* _ACTION ITEM_
Entries follow. Return each line that contains the word "frac".

* _DATA FOR THE TASK_
:::

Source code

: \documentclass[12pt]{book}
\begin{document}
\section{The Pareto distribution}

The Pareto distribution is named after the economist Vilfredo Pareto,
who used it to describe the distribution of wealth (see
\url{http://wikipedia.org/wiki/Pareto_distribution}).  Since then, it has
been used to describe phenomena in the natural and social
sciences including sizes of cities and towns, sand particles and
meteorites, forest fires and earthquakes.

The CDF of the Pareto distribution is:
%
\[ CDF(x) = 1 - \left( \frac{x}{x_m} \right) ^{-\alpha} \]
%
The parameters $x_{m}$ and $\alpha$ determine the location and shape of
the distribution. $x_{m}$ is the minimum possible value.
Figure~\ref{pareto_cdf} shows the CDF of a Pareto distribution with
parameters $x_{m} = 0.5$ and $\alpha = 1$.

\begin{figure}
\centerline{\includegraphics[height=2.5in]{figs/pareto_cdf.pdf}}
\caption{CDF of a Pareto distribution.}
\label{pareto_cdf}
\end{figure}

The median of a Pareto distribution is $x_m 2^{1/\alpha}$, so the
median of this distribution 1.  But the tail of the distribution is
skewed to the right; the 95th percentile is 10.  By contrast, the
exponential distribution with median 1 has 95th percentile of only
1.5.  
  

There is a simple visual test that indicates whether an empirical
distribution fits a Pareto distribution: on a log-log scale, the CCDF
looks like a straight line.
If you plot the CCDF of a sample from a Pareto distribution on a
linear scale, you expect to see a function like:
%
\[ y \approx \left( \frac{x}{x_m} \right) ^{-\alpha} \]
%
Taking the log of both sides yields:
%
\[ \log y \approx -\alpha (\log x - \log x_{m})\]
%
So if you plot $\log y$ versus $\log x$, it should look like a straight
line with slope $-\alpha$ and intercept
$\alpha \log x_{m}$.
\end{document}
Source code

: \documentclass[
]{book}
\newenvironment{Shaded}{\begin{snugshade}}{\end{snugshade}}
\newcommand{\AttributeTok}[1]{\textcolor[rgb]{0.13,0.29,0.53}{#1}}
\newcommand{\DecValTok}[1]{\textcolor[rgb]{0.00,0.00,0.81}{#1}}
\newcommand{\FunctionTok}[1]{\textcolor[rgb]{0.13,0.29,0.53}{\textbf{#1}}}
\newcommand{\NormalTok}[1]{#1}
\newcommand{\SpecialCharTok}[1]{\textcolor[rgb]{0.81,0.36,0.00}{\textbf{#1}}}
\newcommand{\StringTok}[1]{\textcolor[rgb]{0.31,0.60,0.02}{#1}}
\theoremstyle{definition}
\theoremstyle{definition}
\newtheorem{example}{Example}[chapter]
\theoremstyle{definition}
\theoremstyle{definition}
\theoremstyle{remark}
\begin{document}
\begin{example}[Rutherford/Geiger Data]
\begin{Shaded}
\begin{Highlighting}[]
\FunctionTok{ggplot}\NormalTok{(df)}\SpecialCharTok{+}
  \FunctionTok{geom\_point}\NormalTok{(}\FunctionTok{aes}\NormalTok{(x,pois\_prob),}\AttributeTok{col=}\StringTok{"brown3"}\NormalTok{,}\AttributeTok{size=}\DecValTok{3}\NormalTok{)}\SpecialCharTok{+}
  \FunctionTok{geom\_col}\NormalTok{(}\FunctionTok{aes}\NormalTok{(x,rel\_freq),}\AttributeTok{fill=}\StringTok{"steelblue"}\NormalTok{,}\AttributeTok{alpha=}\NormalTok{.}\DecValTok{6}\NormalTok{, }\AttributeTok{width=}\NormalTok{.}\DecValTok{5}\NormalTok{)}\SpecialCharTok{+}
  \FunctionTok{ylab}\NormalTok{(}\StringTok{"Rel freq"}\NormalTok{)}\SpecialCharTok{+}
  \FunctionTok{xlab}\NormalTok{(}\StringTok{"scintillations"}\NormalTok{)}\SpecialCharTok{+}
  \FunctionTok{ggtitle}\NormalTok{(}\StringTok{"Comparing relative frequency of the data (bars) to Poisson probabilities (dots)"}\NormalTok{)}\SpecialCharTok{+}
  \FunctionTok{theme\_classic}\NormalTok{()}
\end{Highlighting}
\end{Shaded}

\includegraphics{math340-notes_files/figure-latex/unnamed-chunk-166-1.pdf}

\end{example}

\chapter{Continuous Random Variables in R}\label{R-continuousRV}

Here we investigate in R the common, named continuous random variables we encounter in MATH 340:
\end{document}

:::

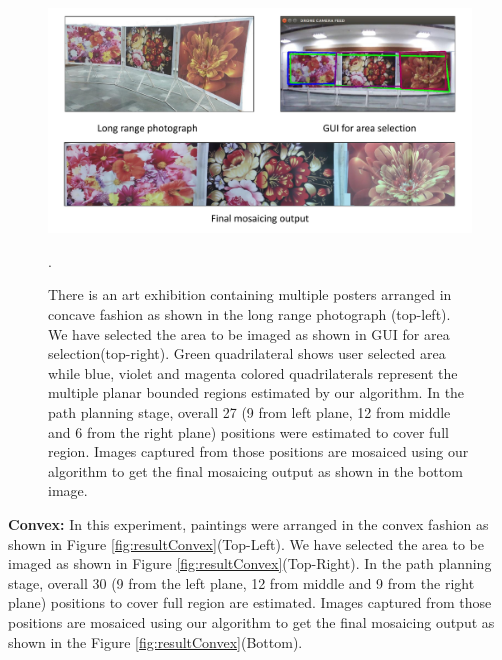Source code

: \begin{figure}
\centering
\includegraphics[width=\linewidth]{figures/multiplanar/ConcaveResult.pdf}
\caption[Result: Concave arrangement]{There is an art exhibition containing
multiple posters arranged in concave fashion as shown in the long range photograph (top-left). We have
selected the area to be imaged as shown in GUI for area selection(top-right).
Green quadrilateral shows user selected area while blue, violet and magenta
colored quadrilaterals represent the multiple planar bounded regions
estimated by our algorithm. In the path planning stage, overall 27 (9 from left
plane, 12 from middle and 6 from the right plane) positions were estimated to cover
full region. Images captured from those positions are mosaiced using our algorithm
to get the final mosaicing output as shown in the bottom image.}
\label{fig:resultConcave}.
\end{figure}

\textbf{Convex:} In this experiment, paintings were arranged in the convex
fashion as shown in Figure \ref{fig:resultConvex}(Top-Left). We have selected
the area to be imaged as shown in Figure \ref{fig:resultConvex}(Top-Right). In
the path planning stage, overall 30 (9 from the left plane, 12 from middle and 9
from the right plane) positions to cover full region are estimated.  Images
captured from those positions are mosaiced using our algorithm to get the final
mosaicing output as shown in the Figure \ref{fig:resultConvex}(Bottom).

:::

* _RESULT OF THIS TASK_
\[ CDF(x) = 1 - \left( \frac{x}{x_m} \right) ^{-\alpha} \]
\[ y \approx \left( \frac{x}{x_m} \right) ^{-\alpha} \]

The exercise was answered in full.